* **Your instructions**: The lines to repeat are those below from the one containing "## Creative commons" down to the one containing "[flaticon]: https://www.flaticon.com/", both included; reproduce them exactly and nothing else.
── Extracted data
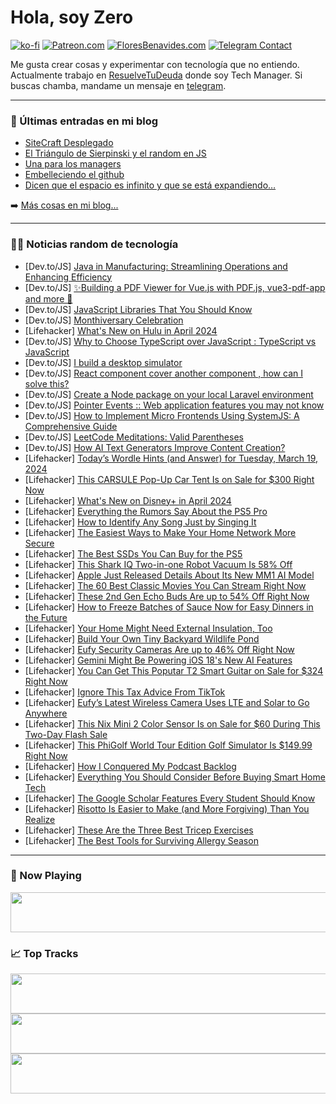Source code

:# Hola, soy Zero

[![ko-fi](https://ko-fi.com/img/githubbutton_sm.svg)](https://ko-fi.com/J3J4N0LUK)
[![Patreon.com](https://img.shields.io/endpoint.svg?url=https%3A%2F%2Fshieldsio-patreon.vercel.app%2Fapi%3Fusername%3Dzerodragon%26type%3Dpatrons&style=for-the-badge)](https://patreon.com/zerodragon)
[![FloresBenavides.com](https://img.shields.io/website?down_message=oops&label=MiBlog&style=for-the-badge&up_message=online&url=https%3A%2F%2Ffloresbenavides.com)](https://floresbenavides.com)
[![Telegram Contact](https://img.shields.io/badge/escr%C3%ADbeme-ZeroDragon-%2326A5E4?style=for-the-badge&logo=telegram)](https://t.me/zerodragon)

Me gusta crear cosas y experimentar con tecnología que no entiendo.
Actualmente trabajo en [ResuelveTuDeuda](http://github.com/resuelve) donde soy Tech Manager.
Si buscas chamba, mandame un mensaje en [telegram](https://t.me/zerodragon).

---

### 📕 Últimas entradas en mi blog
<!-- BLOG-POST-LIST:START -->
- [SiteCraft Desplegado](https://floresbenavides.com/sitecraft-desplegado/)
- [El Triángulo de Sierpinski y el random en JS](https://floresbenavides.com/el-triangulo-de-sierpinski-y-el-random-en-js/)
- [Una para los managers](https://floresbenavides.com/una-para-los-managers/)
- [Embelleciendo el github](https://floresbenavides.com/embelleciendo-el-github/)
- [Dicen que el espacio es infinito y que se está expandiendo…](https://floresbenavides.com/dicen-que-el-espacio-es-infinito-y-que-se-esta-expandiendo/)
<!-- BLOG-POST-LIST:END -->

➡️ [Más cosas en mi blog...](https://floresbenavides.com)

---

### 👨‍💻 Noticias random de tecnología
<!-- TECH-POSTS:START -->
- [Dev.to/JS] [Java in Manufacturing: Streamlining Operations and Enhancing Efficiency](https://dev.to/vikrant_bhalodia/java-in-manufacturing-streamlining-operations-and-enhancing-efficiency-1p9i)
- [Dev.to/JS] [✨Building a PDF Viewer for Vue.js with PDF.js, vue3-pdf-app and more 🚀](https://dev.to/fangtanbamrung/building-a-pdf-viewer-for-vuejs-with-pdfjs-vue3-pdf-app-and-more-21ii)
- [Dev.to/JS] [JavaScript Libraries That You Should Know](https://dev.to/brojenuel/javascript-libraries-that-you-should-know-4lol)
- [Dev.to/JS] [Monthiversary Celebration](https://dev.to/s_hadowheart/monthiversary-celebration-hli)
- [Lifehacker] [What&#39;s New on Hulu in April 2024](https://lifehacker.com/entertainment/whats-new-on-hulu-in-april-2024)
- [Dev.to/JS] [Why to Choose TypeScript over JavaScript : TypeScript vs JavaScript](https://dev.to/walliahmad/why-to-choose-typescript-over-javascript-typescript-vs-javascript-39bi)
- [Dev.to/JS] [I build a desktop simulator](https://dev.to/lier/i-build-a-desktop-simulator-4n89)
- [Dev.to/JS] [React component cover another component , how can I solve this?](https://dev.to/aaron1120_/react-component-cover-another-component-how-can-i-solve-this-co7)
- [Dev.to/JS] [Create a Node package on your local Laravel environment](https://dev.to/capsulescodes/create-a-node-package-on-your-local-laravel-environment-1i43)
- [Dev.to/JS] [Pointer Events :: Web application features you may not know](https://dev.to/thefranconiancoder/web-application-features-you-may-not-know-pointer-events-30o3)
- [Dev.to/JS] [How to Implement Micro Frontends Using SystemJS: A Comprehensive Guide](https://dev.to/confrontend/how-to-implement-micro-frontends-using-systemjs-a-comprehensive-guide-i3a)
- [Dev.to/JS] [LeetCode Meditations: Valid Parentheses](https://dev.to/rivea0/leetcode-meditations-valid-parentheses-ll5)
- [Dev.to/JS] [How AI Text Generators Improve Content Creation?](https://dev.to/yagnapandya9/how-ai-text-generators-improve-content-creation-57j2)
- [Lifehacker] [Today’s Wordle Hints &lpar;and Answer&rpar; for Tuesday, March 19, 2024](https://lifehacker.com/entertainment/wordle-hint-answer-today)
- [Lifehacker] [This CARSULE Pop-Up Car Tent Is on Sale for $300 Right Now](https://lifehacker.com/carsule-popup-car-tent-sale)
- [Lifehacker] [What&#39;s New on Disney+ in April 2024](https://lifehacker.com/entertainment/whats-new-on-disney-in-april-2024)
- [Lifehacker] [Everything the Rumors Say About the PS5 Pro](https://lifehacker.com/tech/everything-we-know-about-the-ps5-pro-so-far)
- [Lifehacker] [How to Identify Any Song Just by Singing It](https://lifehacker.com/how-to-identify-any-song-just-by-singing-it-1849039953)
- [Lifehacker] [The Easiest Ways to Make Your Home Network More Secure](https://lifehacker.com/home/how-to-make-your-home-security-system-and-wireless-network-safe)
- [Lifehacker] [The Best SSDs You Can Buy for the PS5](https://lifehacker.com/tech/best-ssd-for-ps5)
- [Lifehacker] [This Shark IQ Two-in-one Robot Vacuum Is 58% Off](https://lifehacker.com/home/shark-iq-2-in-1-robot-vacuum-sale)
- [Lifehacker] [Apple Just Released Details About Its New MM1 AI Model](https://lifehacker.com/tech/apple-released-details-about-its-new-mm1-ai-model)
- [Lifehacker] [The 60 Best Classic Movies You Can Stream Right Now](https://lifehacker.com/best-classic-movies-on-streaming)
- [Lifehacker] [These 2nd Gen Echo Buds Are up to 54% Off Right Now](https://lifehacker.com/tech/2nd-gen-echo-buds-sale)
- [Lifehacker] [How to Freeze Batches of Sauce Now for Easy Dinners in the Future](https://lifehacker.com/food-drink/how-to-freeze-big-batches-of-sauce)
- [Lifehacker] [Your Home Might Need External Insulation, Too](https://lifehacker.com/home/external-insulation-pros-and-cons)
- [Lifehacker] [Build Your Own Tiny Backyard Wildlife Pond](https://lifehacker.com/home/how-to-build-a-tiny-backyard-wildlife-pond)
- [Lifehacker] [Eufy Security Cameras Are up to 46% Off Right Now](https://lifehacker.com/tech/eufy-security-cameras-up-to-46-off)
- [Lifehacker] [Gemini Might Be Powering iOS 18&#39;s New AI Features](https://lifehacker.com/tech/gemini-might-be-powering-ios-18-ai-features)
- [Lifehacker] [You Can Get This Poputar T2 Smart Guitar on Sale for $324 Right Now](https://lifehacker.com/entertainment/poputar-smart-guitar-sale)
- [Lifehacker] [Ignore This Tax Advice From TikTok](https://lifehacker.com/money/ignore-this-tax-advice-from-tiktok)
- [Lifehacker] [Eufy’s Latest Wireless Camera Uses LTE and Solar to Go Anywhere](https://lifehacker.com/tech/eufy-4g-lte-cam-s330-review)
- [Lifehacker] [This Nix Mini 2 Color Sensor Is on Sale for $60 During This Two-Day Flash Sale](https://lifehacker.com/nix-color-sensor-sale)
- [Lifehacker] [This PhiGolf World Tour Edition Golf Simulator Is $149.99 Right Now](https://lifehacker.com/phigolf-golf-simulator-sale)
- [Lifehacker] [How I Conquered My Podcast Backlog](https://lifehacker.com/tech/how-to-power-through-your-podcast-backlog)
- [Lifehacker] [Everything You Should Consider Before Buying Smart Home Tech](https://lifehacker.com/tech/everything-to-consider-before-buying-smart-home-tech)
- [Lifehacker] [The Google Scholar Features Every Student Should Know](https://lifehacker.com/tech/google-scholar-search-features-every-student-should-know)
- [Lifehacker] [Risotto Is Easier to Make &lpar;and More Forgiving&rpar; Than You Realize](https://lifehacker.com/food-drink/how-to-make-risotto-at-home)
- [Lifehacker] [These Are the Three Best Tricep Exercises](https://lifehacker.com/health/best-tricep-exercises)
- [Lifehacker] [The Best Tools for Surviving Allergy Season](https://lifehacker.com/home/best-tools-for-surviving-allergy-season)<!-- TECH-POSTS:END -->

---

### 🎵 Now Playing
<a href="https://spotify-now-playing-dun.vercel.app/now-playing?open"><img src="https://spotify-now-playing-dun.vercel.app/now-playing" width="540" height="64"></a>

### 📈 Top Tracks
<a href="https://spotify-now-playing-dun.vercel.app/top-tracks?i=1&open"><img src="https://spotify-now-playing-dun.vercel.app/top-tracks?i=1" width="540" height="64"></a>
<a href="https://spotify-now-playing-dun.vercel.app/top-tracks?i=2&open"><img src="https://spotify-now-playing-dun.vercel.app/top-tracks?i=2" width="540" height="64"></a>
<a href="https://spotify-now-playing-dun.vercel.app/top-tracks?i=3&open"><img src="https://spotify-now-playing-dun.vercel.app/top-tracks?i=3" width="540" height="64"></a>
────
── Extracted data
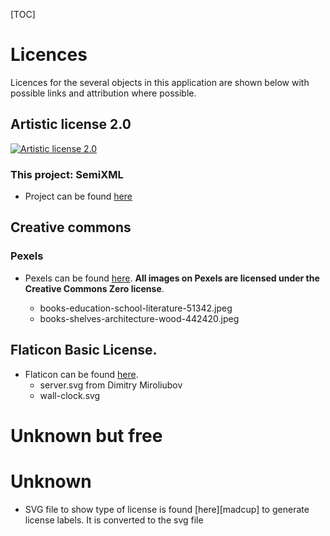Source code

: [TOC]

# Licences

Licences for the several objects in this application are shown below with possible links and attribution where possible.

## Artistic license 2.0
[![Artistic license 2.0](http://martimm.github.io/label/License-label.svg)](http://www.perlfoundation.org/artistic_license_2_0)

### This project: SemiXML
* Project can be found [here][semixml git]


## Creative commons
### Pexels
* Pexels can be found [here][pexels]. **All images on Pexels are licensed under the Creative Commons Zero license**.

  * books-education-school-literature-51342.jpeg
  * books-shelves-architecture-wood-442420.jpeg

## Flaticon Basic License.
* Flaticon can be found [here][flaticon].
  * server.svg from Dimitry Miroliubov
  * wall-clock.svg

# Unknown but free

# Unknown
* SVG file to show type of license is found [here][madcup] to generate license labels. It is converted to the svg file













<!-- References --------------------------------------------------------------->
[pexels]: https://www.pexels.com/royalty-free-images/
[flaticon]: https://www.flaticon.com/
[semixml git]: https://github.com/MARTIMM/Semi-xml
────
── Extracted data
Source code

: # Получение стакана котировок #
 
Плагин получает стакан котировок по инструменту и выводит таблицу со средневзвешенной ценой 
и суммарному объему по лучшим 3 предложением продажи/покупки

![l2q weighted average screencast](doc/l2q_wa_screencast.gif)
────
* **Solution to this task**:
## Creative commons
### Pexels
* Pexels can be found [here][pexels]. **All images on Pexels are licensed under the Creative Commons Zero license**.

  * books-education-school-literature-51342.jpeg
  * books-shelves-architecture-wood-442420.jpeg

## Flaticon Basic License.
* Flaticon can be found [here][flaticon].
  * server.svg from Dimitry Miroliubov
  * wall-clock.svg

# Unknown but free

# Unknown
* SVG file to show type of license is found [here][madcup] to generate license labels. It is converted to the svg file













<!-- References --------------------------------------------------------------->
[pexels]: https://www.pexels.com/royalty-free-images/
[flaticon]: https://www.flaticon.com/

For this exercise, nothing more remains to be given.